From the Secretary: A Well-Rounded Education Is Not Limited to an Undergraduate Timespan

Frederick M. Lawrence photo

More and more frequently, the question I am asked when I describe the mission of Phi Beta Kappa is whether the study of the liberal arts and sciences is a luxury that we cannot afford in the times in which we are living. My answer is always the same: an arts and sciences education is not a luxury for simple times—it is a necessity for challenging times. 

A broad-based education, drawing on the arts, humanities, social sciences, and natural sciences, is essential for understanding the sometimes daunting range of contemporary problems, of environmental risks, social inequities, and global strife. Moreover, a liberal arts education provides us with the skills and attributes most valued in the workplace today, the abilities that cannot be replaced by artificial intelligence. Rowland Chen, the CEO of Silicon Valley Laboratory, captured this when he observed that “applications such as ChatGPT do generate responses to questions, but the results are merely reconfigurations of data and prior knowledge loaded by humans. Computer programs do exist for creating paintings in the style of past artists. But these artifacts are imitations, not creations. The ‘aha moment’ is missing.” 

Phi Beta Kappa has long recognized that the importance of a well-rounded education is not limited to an undergraduate timespan. The essence of our motto is that lifelong learning is the guide of our lives, expanding far beyond the campus. I was reminded of this at two recent evenings—let me share a tale of two dinners. 

Several weeks ago, we held our annual Book Awards dinner, one of the great celebratory nights in the Phi Beta Kappa calendar. This year’s honorees were typically impressive: 

•  Dennis Tyler’s Disabilities of the Color Line, applying the insights of disability studies to race in American literature and history 

•  Deborah Cohen’s Last Call at the Hotel Imperial, capturing the extraordinary group of American journalists in Europe between the world wars who reported on the turmoil that led up to the conflagration of World War II 

•  Jennifer Raff’s Origin: A Genetic History of the Americas, describing the mysterious origin of human migration to the Americas. 
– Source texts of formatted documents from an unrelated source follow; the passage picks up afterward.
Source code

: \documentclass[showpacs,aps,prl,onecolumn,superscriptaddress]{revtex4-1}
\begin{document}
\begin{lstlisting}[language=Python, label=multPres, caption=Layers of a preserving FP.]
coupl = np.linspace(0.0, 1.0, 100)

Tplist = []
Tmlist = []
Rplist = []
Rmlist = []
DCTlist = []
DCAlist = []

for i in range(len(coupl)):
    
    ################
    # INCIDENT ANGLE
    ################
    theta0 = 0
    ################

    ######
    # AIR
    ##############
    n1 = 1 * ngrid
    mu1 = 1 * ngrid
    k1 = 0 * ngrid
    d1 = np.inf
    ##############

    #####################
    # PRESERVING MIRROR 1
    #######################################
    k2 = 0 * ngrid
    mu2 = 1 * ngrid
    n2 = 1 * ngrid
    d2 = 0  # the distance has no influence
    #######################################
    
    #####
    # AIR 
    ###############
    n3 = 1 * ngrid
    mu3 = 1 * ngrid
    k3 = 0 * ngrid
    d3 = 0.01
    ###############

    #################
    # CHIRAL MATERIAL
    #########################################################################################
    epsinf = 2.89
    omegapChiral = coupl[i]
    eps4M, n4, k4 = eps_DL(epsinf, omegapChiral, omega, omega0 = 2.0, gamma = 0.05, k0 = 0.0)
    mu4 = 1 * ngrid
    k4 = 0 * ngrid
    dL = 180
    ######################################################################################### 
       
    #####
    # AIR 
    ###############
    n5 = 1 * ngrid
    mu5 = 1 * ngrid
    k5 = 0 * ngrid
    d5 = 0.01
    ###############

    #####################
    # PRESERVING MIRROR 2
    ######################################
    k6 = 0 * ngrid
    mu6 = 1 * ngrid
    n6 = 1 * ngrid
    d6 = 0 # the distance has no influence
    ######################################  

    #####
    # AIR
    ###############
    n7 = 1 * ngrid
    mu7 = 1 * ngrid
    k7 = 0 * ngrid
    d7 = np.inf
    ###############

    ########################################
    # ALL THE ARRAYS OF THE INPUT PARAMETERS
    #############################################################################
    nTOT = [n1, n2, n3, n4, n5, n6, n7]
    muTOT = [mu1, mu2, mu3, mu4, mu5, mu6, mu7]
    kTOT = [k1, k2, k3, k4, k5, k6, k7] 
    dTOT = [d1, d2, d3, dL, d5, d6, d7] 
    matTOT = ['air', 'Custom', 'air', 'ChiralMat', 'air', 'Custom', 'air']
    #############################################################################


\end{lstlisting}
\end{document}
Each year, I am struck by how the books we honor provide a perfect annual syllabus for lifelong liberal arts and sciences learning.

The second dinner was an event hosted by the National Trust for the Humanities at which I spoke on the fundamental connections between liberal arts and sciences education and democracy—it is no mere coincidence that in 2026 both Phi Beta Kappa and our nation will celebrate 250th anniversaries. I described the origins of our motto, which we usually translate as “love of learning is the guide of life,” but, given that in classical Greek Κυβερνήτης has a marine connotation, “pilot” of our lives may be a better translation. And an apt one. The pilot steers a boat out into the waters where there is no clear path. Sometimes those waters are choppy, as they were in 1776 and most decidedly are today. After my talk, a waiter asked for a copy of my remarks, particularly the Greek text. He told me that, on his own, he was studying classical Greek. He was grateful for this addition to his “syllabus.”

Our mission and our commitment have never been more relevant than they are today. A lifelong liberal arts and sciences education is not a luxury for simple times—it is a necessity for our challenging ones.